Lutheran bishop in Latvia (1911–1985)

Jānis Matulis (21 February 1911 – 19 August 1985) was a Latvian prelate of the Evangelical Lutheran Church of Latvia and Archbishop of Riga from 1969 to 1985.

==Biography==
Matulis was born on 21 February 1911 in Kaluga, in the Russian Empire in present-day Russia, to a family of servants. In 1919, he attended school in Latvia. In 1925, he graduated from elementary school and passed the competition at the Riga Teachers' Institute and graduated in 1930. From 1932 to 1936 he worked in several schools in Riga, studying at the Department of Mathematics at the University of Latvia in the Department of Natural Sciences. From 1936 to 1943 he studied theology on a scale cum laude, by the Faculty work "Kāds EVED-JAHVE problēmas atrisinājuma mēģinājums".

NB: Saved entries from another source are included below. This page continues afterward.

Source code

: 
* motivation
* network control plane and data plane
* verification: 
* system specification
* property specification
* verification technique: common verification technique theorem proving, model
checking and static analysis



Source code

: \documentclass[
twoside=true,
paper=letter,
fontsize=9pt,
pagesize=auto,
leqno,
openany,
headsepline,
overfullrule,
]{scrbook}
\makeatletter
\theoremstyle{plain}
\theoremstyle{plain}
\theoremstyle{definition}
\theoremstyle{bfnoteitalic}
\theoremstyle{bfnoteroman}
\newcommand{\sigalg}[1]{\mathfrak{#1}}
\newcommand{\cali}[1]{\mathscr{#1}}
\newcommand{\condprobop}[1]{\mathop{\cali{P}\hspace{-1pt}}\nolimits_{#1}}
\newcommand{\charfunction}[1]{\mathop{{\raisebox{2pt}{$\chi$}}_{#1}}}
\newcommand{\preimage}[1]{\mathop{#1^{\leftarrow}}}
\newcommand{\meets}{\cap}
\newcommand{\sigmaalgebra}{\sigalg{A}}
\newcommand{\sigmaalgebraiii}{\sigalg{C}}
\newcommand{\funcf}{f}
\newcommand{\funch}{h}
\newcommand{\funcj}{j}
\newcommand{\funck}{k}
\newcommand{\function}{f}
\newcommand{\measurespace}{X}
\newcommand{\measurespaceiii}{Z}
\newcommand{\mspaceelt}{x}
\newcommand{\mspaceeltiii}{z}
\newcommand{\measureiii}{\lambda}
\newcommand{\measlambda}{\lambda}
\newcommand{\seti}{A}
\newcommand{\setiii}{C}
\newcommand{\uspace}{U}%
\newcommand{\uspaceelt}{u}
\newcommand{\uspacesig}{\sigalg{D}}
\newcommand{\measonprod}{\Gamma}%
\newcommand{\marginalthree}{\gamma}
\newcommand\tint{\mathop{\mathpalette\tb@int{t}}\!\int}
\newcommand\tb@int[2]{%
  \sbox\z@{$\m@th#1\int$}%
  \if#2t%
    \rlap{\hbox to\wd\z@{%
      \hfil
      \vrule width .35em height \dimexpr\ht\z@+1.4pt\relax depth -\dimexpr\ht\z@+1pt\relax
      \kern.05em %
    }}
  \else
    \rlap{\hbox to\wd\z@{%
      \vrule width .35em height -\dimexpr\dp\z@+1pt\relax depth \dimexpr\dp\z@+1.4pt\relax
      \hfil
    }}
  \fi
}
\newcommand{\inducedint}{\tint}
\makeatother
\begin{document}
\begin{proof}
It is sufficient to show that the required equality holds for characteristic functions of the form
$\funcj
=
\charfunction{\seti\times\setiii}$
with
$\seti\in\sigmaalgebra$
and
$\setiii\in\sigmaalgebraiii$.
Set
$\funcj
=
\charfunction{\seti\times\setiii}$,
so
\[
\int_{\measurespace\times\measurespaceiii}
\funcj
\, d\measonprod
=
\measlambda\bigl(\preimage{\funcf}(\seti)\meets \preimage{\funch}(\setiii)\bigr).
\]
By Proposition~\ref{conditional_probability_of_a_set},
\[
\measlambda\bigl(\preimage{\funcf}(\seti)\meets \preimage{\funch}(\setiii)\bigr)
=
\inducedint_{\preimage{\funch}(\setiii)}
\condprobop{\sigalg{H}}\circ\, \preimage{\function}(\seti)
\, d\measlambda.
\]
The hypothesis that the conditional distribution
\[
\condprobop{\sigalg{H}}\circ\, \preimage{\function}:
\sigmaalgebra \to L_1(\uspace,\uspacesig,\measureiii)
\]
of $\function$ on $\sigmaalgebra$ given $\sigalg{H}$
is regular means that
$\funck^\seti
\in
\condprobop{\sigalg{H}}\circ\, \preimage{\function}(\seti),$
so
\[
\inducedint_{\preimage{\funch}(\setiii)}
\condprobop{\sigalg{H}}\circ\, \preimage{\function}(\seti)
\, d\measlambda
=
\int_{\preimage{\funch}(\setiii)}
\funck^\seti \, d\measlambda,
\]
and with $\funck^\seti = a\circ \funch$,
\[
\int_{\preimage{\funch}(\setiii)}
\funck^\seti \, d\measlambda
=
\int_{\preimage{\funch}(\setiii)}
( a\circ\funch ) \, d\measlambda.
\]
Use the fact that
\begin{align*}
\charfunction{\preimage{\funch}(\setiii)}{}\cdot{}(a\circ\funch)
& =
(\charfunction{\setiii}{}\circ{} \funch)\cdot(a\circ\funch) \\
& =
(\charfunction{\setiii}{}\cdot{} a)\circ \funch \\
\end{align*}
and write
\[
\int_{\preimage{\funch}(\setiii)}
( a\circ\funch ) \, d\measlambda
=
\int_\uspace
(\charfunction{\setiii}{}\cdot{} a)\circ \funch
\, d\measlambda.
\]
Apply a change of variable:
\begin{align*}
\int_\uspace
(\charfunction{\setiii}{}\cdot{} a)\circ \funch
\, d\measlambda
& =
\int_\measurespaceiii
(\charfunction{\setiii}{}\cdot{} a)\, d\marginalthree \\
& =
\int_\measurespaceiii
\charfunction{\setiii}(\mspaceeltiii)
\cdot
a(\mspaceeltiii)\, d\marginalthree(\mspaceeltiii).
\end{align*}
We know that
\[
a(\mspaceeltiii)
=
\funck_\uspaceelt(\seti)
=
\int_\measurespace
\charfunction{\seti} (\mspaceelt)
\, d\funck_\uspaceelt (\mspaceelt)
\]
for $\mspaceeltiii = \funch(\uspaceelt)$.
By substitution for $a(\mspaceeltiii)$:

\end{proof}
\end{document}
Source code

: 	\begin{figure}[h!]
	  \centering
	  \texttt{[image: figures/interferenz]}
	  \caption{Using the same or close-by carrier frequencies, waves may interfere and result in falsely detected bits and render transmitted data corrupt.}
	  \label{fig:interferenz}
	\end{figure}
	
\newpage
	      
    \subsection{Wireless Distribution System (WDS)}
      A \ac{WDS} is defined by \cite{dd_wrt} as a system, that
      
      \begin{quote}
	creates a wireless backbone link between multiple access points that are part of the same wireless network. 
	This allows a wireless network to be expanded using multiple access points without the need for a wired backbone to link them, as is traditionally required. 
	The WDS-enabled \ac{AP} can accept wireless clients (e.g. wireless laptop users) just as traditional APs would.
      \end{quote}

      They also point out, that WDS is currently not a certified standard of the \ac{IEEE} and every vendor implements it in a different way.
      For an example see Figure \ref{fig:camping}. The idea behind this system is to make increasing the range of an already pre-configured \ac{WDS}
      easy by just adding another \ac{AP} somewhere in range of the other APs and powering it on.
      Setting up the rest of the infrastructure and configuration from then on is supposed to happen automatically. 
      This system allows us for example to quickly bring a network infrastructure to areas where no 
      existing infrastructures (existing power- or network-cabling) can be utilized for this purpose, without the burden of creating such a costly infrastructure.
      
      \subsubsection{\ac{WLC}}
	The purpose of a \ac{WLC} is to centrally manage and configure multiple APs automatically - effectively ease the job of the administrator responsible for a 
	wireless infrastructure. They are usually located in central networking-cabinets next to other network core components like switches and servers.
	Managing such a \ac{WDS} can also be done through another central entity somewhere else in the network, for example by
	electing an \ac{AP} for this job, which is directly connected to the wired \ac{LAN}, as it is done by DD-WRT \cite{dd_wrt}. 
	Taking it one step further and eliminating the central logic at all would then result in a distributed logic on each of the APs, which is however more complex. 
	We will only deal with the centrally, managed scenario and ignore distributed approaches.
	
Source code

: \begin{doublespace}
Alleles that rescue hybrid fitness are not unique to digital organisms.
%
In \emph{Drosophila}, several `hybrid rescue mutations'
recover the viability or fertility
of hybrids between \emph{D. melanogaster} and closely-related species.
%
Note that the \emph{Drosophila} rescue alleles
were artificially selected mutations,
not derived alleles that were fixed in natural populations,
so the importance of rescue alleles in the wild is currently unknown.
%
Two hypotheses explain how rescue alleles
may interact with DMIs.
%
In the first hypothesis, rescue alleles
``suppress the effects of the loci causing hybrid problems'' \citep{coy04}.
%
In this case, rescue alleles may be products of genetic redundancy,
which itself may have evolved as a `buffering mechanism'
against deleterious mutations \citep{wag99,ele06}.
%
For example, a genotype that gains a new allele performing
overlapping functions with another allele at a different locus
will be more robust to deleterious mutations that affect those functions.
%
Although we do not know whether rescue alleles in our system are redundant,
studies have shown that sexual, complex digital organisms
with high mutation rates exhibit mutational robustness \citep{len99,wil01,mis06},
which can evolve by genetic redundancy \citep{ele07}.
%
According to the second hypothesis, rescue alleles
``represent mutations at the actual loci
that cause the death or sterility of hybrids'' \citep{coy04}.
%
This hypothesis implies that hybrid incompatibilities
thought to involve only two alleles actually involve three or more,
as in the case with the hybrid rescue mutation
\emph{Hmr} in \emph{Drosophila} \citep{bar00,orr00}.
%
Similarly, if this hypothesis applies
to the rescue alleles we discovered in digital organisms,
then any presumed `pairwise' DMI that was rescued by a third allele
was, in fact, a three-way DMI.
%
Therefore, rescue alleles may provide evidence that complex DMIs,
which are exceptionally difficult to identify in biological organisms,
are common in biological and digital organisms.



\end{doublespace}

On 9 June 1943 he was ordained in St John's church. In 1944 Matulis became the parish priest of Kandava church. In 1946 he was transferred to Talsi where he remained for 22 years. In 1965, Archbishop Gustavs Tūrs gave him the title of superintendent. On 22 February 1969, during an Extraordinary General Synod of the Evangelical Lutheran Church after the death of Archbishop Elect Pēteris Kleperis, Matulis was elected as Archbishop of Riga and the Evangelical Lutheran Church of Latvia. Sven Danell, the Bishop of Skara in Sweden, consecrated him on 14 September 1969 and consequently restored the apostolic succession in the Latvian church. Mutalis received the staff of the first bishop of restored Archbishopric of Riga, Kārļa Irbes. On 3 June 1972 Mutalis lost his wife Margarita. He was awarded two theological doctorate "honora causa" (honorary doctorate) degrees – in 1973 from the Budapest Theological Academy and in 1980 – University of Erlangen. Archbishop Mutalis is mostly remembered for his decision to ordain women to the priesthood in the Church of Latvia in 1975. This decision was reversed in 2016 by the current archbishop, Jānis Vanags. Archbishop Jānis Matulis died on 19 August 1985.